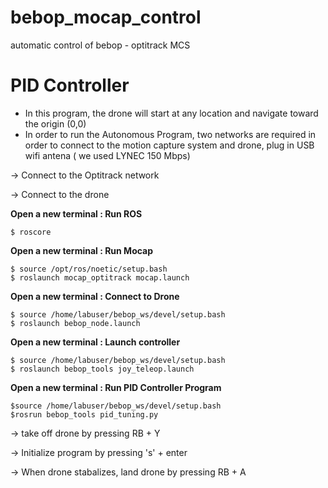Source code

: # bebop_mocap_control
automatic control of bebop - optitrack MCS

# PID Controller 
* In this program, the drone will start at any location and navigate toward the origin (0,0) 
* In order to run the Autonomous Program, two networks are required in order to connect to the motion capture system and drone, plug in USB wifi antena ( we used LYNEC 150 Mbps)

-> Connect to the Optitrack network  

-> Connect to the drone

**Open a new terminal : Run ROS**

```
$ roscore
```
**Open a new terminal : Run Mocap** 

```
$ source /opt/ros/noetic/setup.bash
$ roslaunch mocap_optitrack mocap.launch
```
**Open a new terminal : Connect to Drone**

```
$ source /home/labuser/bebop_ws/devel/setup.bash
$ roslaunch bebop_node.launch
```
**Open a new terminal : Launch controller**

```
$ source /home/labuser/bebop_ws/devel/setup.bash
$ roslaunch bebop_tools joy_teleop.launch
```
**Open a new terminal : Run PID Controller Program**

```
$source /home/labuser/bebop_ws/devel/setup.bash
$rosrun bebop_tools pid_tuning.py
```
-> take off drone by pressing RB + Y

-> Initialize program by pressing 's' + enter 

-> When drone stabalizes, land drone by pressing RB + A
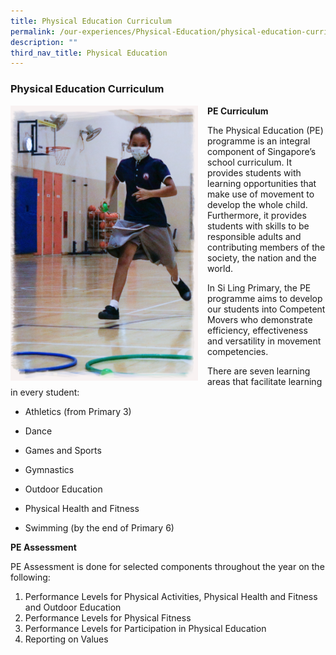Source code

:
 ```yaml
---
title: Physical Education Curriculum
permalink: /our-experiences/Physical-Education/physical-education-curriculum/
description: ""
third_nav_title: Physical Education
---
```

### Physical Education Curriculum

<img src="/images/pe2.png" style="width:300px;height:440px;margin-right:15px;" align = "left">

**PE Curriculum**

The Physical Education (PE) programme is an integral component of Singapore’s school curriculum. It provides students with learning opportunities that make use of movement to develop the whole child. Furthermore, it provides students with skills to be responsible adults and contributing members of the society, the nation and the world.

  

In Si Ling Primary, the PE programme aims to develop our students into Competent Movers who demonstrate efficiency, effectiveness and versatility in movement competencies.

There are seven learning areas that facilitate learning in every student:

*   Athletics (from Primary 3)  
    
*   Dance  
    
*   Games and Sports  
    
*   Gymnastics  
    
*   Outdoor Education  
    
*   Physical Health and Fitness  
    
*   Swimming (by the end of Primary 6)

**PE Assessment**

PE Assessment is done for selected components throughout the year on the following:

1.  Performance Levels for Physical Activities, Physical Health and Fitness and Outdoor Education 
2.  Performance Levels for Physical Fitness 
3.  Performance Levels for Participation in Physical Education 
4.  Reporting on Values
━━━━━━━━━━━━━━━━━━━━
* _ACTION ITEM_: Reproduce verbatim the opening line of the material and every line after it, up to and including the line with "-> take off drone by pressing RB + Y", but no pictures.

* _TASK SOLUTION_:
Source code

: # bebop_mocap_control
automatic control of bebop - optitrack MCS

# PID Controller 
* In this program, the drone will start at any location and navigate toward the origin (0,0) 
* In order to run the Autonomous Program, two networks are required in order to connect to the motion capture system and drone, plug in USB wifi antena ( we used LYNEC 150 Mbps)

-> Connect to the Optitrack network  

-> Connect to the drone

**Open a new terminal : Run ROS**

```
$ roscore
```
**Open a new terminal : Run Mocap** 

```
$ source /opt/ros/noetic/setup.bash
$ roslaunch mocap_optitrack mocap.launch
```
**Open a new terminal : Connect to Drone**

```
$ source /home/labuser/bebop_ws/devel/setup.bash
$ roslaunch bebop_node.launch
```
**Open a new terminal : Launch controller**

```
$ source /home/labuser/bebop_ws/devel/setup.bash
$ roslaunch bebop_tools joy_teleop.launch
```
**Open a new terminal : Run PID Controller Program**

```
$source /home/labuser/bebop_ws/devel/setup.bash
$rosrun bebop_tools pid_tuning.py
```
-> take off drone by pressing RB + Y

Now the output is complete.